I’d Like to Believe I’m a Nice Girl
Nice girls finish last, too. Not with relationships, necessarily, but with themselves.
Before they are nice girls, though, they are good girls. Sitting so still, blending into the rose-colored upholstery while the grown-ups chatter above and around them. They nod, doe eyed or deer-in-the-headlights, as adults tell them to “Think about others first,” and hiss, “Imagine how that would make you feel,” and sternly say, “Don’t be so emotional.”
Good girls follow these instructions. Carefully, they learn to serve others before themselves, to exert thought before speaking, and to assume any lonely feelings that traipse within them are their own fault. They become adept at self-loathing for not being a strong enough person to forgo emotions entirely. Their obedience is un-replicable.
Niceness follows goodness. “Be nice,” moms will say to good girls who are being willful. “Be nice,” say the boys as they brush against bristling good girls. Nice girls occasionally rebel against the niceties, turning to snap, crackle and pop at other girls on the quad. Rarely does a teenage girl ever suggest to another, “Be nice.” Niceness isn’t rewarded amongst friends.
Nice girls are told they are overreacting when a friend’s belligerently drunk father acts out toward them.
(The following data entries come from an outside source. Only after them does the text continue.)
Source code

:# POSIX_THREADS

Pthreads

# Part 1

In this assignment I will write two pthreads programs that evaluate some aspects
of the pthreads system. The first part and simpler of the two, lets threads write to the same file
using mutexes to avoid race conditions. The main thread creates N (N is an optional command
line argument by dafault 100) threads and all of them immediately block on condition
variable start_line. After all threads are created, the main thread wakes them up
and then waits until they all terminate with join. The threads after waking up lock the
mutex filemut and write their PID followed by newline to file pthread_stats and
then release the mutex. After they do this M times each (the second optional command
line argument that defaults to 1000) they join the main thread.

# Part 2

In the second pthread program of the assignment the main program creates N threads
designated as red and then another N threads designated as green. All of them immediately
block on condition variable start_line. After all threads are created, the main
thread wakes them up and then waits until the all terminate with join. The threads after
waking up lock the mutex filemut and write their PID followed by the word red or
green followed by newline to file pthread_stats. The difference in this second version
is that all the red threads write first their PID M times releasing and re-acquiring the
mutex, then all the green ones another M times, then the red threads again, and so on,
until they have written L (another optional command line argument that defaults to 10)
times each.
When asked why they didn’t just walk away or tell him to stop, nice girls are confused because they’d been trying to be nice. Nice girls wind up at a coworker’s house, asking him to stop, telling him to stop, trying to find the appropriate way out of the situation so everyone saves face. Maybe he doesn’t hear her. Nice girls don’t say anything about the date rape because they try to imagine how that would make him feel. Nice girls use the word “Yes” liberally.
Needs, emotions and dreams of others are put ahead of a nice girl’s own. They learn at 18, 19, and 20 that you’re being selfish should they dare do otherwise. This world isn’t a place for their feelings, their desires, their happiness. This world is a place for everyone else. To a nice girl, fairness is being unfair to themselves.Eventually, nice girls once again start trying to blend into wine colored upholstery. They’re once again proud of their ability to barely be noticed.
True success of niceness and goodness come if a girl demonstrates she feels nothing but that of everyone around her. If she has become so empty, so nothing, that she is only replete with others and if cannot be alone with herself because there is no self without them, she is the goodest of good girls. The nicest of nice girls.